As the days are getting shorter and the nights lenghten, the warmth and the cosiness of our home becomes more and more inviting, especially if we have a good book to read. These contemporary Hungarian authors will keep you good company in cold November evenings.
György Konrád is one of Hungary’s most praised authors, his works have been translated to numerous languages. He lived through the most turbulent decades of history: he survived the holocaust as a child, and took part in the Revolution in 1956. These turning points in the history of Hungary are portrayed in his autobiographical novel ’A Guest In My Own Country’. This book gives a very personal, fascinating view of the recent history of Eastern Europe, through the eyes of an insider.

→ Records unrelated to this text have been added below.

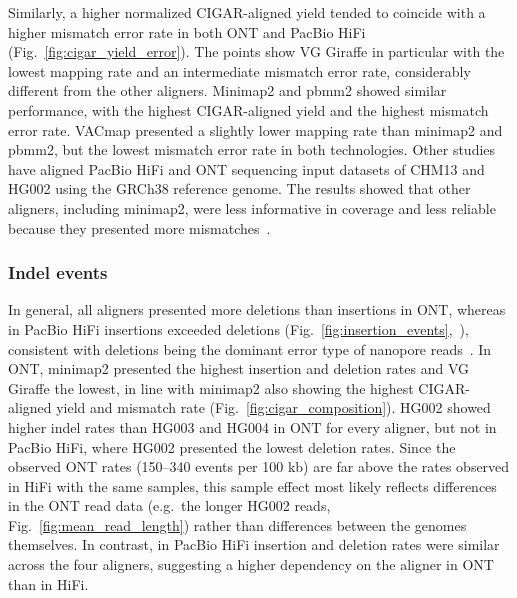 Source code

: \documentclass[12pt, letterpaper]{article}
\begin{document}
Similarly, a higher normalized CIGAR-aligned yield tended to coincide with a higher mismatch error rate in both ONT and PacBio HiFi (Fig.~\ref{fig:cigar_yield_error}). The points show VG Giraffe in particular with the lowest mapping rate and an intermediate mismatch error rate, considerably different from the other aligners. Minimap2 and pbmm2 showed similar performance, with the highest CIGAR-aligned yield and the highest mismatch error rate. VACmap presented a slightly lower mapping rate than minimap2 and pbmm2, but the lowest mismatch error rate in both technologies. Other studies have aligned PacBio HiFi and ONT sequencing input datasets of CHM13 and HG002 using the GRCh38 reference genome. The results showed that other aligners, including minimap2, were less informative in coverage and less reliable because they presented more mismatches~\cite{vacmap2025}.

\subsubsection{Indel events}
In general, all aligners presented more deletions than insertions in ONT, whereas in PacBio HiFi insertions exceeded deletions (Fig.~\ref{fig:insertion_events},~), consistent with deletions being the dominant error type of nanopore reads~\cite{Delahaye2021}. In ONT, minimap2 presented the highest insertion and deletion rates and VG Giraffe the lowest, in line with minimap2 also showing the highest CIGAR-aligned yield and mismatch rate (Fig.~\ref{fig:cigar_composition}). HG002 showed higher indel rates than HG003 and HG004 in ONT for every aligner, but not in PacBio HiFi, where HG002 presented the lowest deletion rates. Since the observed ONT rates (150--340 events per 100 kb) are far above the rates observed in HiFi with the same samples, this sample effect most likely reflects differences in the ONT read data (e.g.\ the longer HG002 reads, Fig.~\ref{fig:mean_read_length}) rather than differences between the genomes themselves. In contrast, in PacBio HiFi insertion and deletion rates were similar across the four aligners, suggesting a higher dependency on the aligner in ONT than in HiFi.
\end{document}
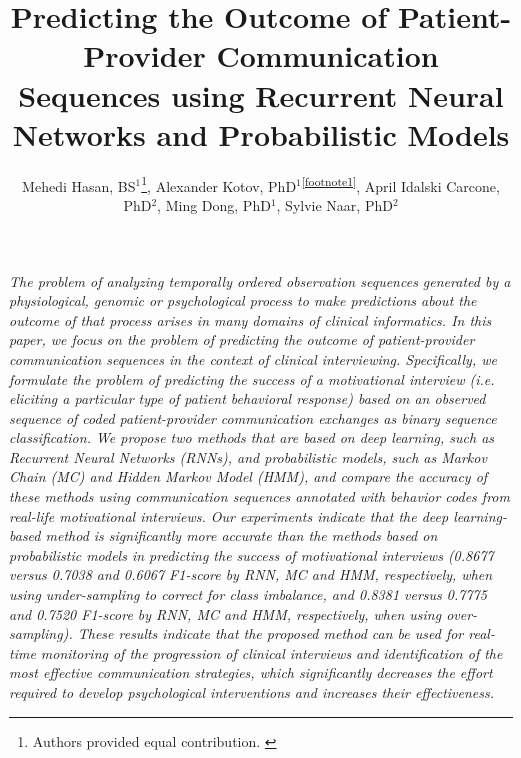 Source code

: \documentclass{amia_summit_2018}
\begin{document}
\title{Predicting the Outcome of Patient-Provider Communication Sequences using Recurrent Neural Networks and Probabilistic Models}

\author{Mehedi Hasan, BS$^{1}$\footnote[1]{Authors provided equal contribution. \label{footnote1}}, Alexander Kotov, PhD$^{1}$\textsuperscript{\ref{footnote1}}, April Idalski Carcone, PhD$^{2}$, Ming Dong, PhD$^{1}$, Sylvie Naar, PhD$^{2}$}


\maketitle

\textit{The problem of analyzing temporally ordered observation sequences generated by a physiological, genomic or psychological process to make predictions about the outcome of that process arises in
many domains of clinical informatics. In this paper, we focus on the problem of predicting the outcome of patient-provider communication sequences in the context of clinical interviewing.
Specifically, we formulate the problem of predicting the success of a motivational interview (i.e. eliciting a particular type of patient behavioral response) based on an observed sequence of
coded patient-provider communication exchanges as binary sequence classification.
We propose two methods that are based on deep learning, such as Recurrent Neural Networks (RNNs), and probabilistic models, such as Markov Chain (MC) and Hidden Markov Model (HMM), and compare the
accuracy of these methods using communication sequences annotated with behavior codes from real-life motivational interviews. Our experiments indicate that the deep learning-based method is
significantly more accurate than the methods based on probabilistic models in predicting the success of motivational interviews (0.8677 versus 0.7038 and 0.6067 F1-score by RNN, MC and HMM,
respectively, when using under-sampling to correct for class imbalance, and 0.8381 versus 0.7775 and 0.7520 F1-score by RNN, MC and HMM, respectively, when using over-sampling). These results indicate
that the proposed method can be used for real-time monitoring of the progression of clinical interviews and identification of the most effective communication strategies, which significantly decreases
the effort required to develop psychological interventions and increases their effectiveness.}
\end{document}
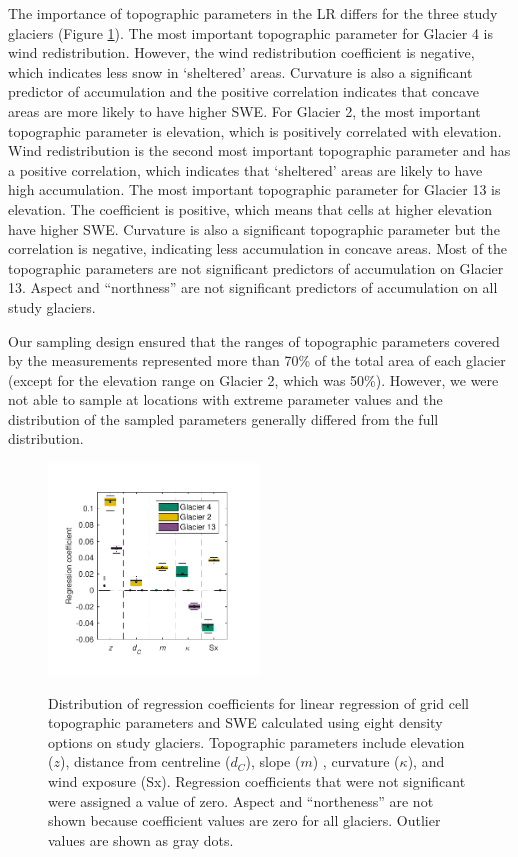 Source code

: \documentclass[twocolumn, letterpaper]{igs}
\begin{document}
The importance of topographic parameters in the LR differs for the three study glaciers (Figure \ref{fig:BetaCoeffs}). The most important topographic parameter for Glacier 4 is wind redistribution. However, the wind redistribution coefficient is negative, which indicates less snow in `sheltered' areas. Curvature is also a significant predictor of accumulation and the positive correlation indicates that concave areas are more likely to have higher SWE. For Glacier 2, the most important topographic parameter is elevation, which is positively correlated with elevation. Wind redistribution is the second most important topographic parameter and has a positive correlation, which indicates that `sheltered' areas are likely to have high accumulation. The most important topographic parameter for Glacier 13 is elevation. The coefficient is positive, which means that cells at higher elevation have higher SWE. Curvature is also a significant topographic parameter but the correlation is negative, indicating less accumulation in concave areas. Most of the topographic parameters are not significant predictors of accumulation on Glacier 13. Aspect and ``northness'' are not significant predictors of accumulation on all study glaciers.

Our sampling design ensured that the ranges of topographic parameters covered by the measurements represented more than 70\% of the total area of each glacier (except for the elevation range on Glacier 2, which was 50\%). However, we were not able to sample at locations with extreme parameter values and the distribution of the sampled parameters generally differed from the full distribution.


\begin{figure}
	\centering
	\includegraphics[width =0.5\textwidth]{BetaCoeffs.pdf}\\
	\caption{Distribution of regression coefficients for linear regression of grid cell topographic parameters and SWE calculated using eight density options on study glaciers. Topographic parameters include elevation ($z$), distance from centreline ($d_C$), slope ($m$) , curvature ($\kappa$), and wind exposure (Sx). Regression coefficients that were not significant were assigned a value of zero. Aspect and ``northeness'' are not shown because coefficient values are zero for all glaciers. Outlier values are shown as gray dots.}
	\label{fig:BetaCoeffs}
\end{figure}
\end{document}

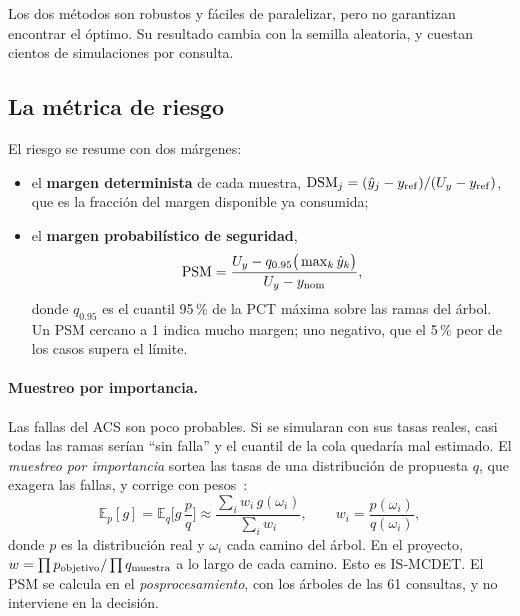 \medskip
\noindent Los dos métodos son robustos y fáciles de paralelizar, pero no garantizan encontrar el
óptimo. Su resultado cambia con la semilla aleatoria, y cuestan cientos de simulaciones por
consulta.

\subsection{La métrica de riesgo}
El riesgo se resume con dos márgenes:
\begin{itemize}
  \item el \textbf{margen determinista} de cada muestra,
        $\mathrm{DSM}_j=(\hat y_j-y_{\rm ref})/(U_y-y_{\rm ref})$, que es la fracción del margen
        disponible ya consumida;
  \item el \textbf{margen probabilístico de seguridad},
        \[
        \mathrm{PSM}=\frac{U_y-q_{0.95}\big(\max_k\hat y_k\big)}{U_y-y_{\rm nom}},
        \]
        donde $q_{0.95}$ es el cuantil 95\,\% de la PCT máxima sobre las ramas del árbol. Un PSM
        cercano a 1 indica mucho margen; uno negativo, que el 5\,\% peor de los casos supera el
        límite.
\end{itemize}

\paragraph{Muestreo por importancia.} Las fallas del ACS son poco probables. Si se
simularan con sus tasas reales, casi todas las ramas serían ``sin falla'' y el cuantil de la
cola quedaría mal estimado. El \emph{muestreo por importancia} sortea las tasas de una
distribución de propuesta $q$, que exagera las fallas, y corrige con pesos~\cite{owen2013}:
\[
\mathbb E_p[g]=\mathbb E_q\Big[g\,\frac{p}{q}\Big]\approx\frac{\sum_iw_i\,g(\omega_i)}{\sum_iw_i},
\qquad w_i=\frac{p(\omega_i)}{q(\omega_i)},
\]
donde $p$ es la distribución real y $\omega_i$ cada camino del árbol. En el proyecto,
$w=\prod p_{\rm objetivo}/\prod q_{\rm muestra}$ a lo largo de cada camino. Esto es
IS-MCDET. El PSM se calcula en el \emph{posprocesamiento}, con los árboles de las 61
consultas, y no interviene en la decisión.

Krisztina Tóth is an excellent poet, who is both critically acclaimed and manages to grab the attention of a wider audience as well. Her latest volume ’Pixel’ is composed of thirty chapters, all of which are connected to a bodypart, constructing a whole body. These stories tell everyday situations, but the author discloses the tragic lives behind the seemingly habitual scenes – ’Pixel’ tells stories about the unpredictability of faith.
This versatile writer’s novel ’Tranquility’ became recognised and acclaimed all over the world when it hit the international market in the award winning English translation of Imre Goldstein. The book concentrates on a young writer’s ambivalent, unhealthy relationship with his mother, a withdrawn, once famous actress. Bartis depicts the psyche of his characters and goes deep inside their minds, exploring their corrupted relationships and troubled feelings. A film adaptation of the book had also been released in Hungary, directed by Róbert Alföldi.
Esterházy had already acquired the rank of the greatest living Hungarian writer, and gained exceptional popularity with his readers and his critics alike. His first volume, ’Novel of Production’ marked a new era in Hungarian literature – the appearance of postmodern. His works have been published in more than 20 languages, and he had been awarded with numerous international prizes. His prose is vivid, emotional and invites the readers to its self-reflexive, captivating universe.